Re: Modelling relationship between lexical entries and spatial regions from Nicola Carboni on 2019-05-09 (public-ontolex@w3.org from May 2019)

From: Nicola Carboni <nicola.carboni@uzh.ch>
Date: Thu, 9 May 2019 08:54:45 +0200
To: Julia Bosque Gil <jbosque@fi.upm.es>, Frances Gillis-Webber <fran@fynbosch.com>
Cc: public-ontolex@w3.org
Message-Id: <F689964E-0042-4276-BBF2-58192131520B@uzh.ch>
> On 7 May 2019, at 15:52, Julia Bosque Gil <jbosque@fi.upm.es> wrote:
> 
> 
> You can include information about a specific region, script or variant using language tags and subtags [1, 2, 3] with the ontolex:writtenRep. In that respect, the OntoLex Spec provides more links in this part: 
> 
> Furthermore, we require that instances of the model adhere to the RDF 1.1 specification <http://www.w3.org/TR/rdf11-concepts/> and follow the appropriate guidelines. In particular, we require that language tags adhere to Best Common Practice 47 <http://www.rfc-editor.org/rfc/bcp/bcp47.txt>, where tags are made up of a language code (based on ISO 639 codes part 1, 2, 3 or 5 <http://www.iso.org/iso/home/standards/language_codes.htm>), optionally followed by a hyphen and a ISO 3166-1 <http://www.iso.org/iso/iso-3166-1_decoding_table.html> country code. Language tags may also contain further subtags <https://www.iana.org/assignments/language-subtag-registry/language-subtag-registry> expressing e.g. the region, script or further variants.
> 
> In the Lexicography page [4] (Issue 5) we discussed that ontolex:usage could be applied to cases in which you want to specify that a sense of an entry is attested in (only) a particular region. Another option is the use of lexvo:usedIn (with range  lexvo:GeographicRegion) [5], but the property is described as The property of a language or writing system [emphasis added] being used somewhat extensively in a particular geographical region at some point in time (although the domain is not restricted). In our work with K Dictionaries in 2016 [6] we decided to create a custom property kd:geographicalUsage for this, but I would say that opting for the language tag option, whenever possible, would be preferable. 
> 
> Hope this helps :)
> 
It definitively help! Thank you Julia. 
While language tags are quite useful, and I will employ them, they are (a normal limit for a finite list ) a bit limiting in respect to very small community of speakers. Having to work on a model that covers also such cases, I was looking to ground the information in respect to geographical regions. I was not aware of the lexvo ontology, so thank you very much for it. It seems to resolve partially my problem (however it does imply the declaration of a n instance of a language for using the property, which is not fully what I want). 
On another note, I searched a bit for the KD vocabulary extension you mentioned in the article but I could not find any links. Do you have one?
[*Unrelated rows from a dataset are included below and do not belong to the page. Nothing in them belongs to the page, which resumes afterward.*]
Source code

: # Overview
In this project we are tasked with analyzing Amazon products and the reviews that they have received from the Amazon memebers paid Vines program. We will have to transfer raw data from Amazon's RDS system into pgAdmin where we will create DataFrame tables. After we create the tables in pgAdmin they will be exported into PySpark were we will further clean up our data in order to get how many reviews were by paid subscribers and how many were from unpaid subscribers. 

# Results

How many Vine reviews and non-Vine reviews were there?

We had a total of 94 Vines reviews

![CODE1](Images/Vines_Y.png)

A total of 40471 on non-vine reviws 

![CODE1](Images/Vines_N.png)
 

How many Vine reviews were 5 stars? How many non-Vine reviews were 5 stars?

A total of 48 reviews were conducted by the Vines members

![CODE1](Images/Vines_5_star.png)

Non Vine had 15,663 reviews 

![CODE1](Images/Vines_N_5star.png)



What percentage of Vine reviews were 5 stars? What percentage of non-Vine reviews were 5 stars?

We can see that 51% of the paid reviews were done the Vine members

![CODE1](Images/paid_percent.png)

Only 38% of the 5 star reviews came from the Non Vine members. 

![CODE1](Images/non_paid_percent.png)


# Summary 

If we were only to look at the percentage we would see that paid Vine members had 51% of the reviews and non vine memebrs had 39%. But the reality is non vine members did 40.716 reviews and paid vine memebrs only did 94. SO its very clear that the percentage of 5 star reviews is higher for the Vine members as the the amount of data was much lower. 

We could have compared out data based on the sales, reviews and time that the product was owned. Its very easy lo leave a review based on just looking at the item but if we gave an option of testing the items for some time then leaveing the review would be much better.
> On 7 May 2019, at 17:23, Frances Gillis-Webber <fran@fynbosch.com> wrote:
> 
> Hi Nicola
> 
> My colleagues and I have approached it in two different ways:
> 
> (1) Encoding the spatial data in the language tag, when language-tagging a string literal
> 
> Each latlon coordinate can be converted to a geohash (can be low precision), and then the region can be represented as a polygon. For a polygon, the first and last coordinate is the same, so we have excluded the last coordinate from the string, separating each geohash with a "--". This string can be included in the privateuse portion of the language tag.
> 
> We have described the solution in detail in the paper [1].
> 
> (2) Modelling the language data
> 
> In the Ontolex-Lemon specification, a language is modelled as follows:
> 
> <lexical entry> dct:language <to a language code URI>
> 
> However, in place of the language code URI, you could use your own URI, and then model the geographic data from there.
> 
> We have created a lightweight ontology for language annotation called MoLA, and have accounted for both custom language tags and regions in the model. The solution is described in [2].
> 
> The ontology is here: http://ontology.londisizwe.org/mola <http://ontology.londisizwe.org/mola>  
> 
> I'm currently working on the specification so I can supply proposed modelling using MoLA, if you like?

Hi Frances this is definitively interesting. Would you mind sending me the article about approach 1? I would like to use wkt, but your solutions seems pretty straightforward and very useful at an application level.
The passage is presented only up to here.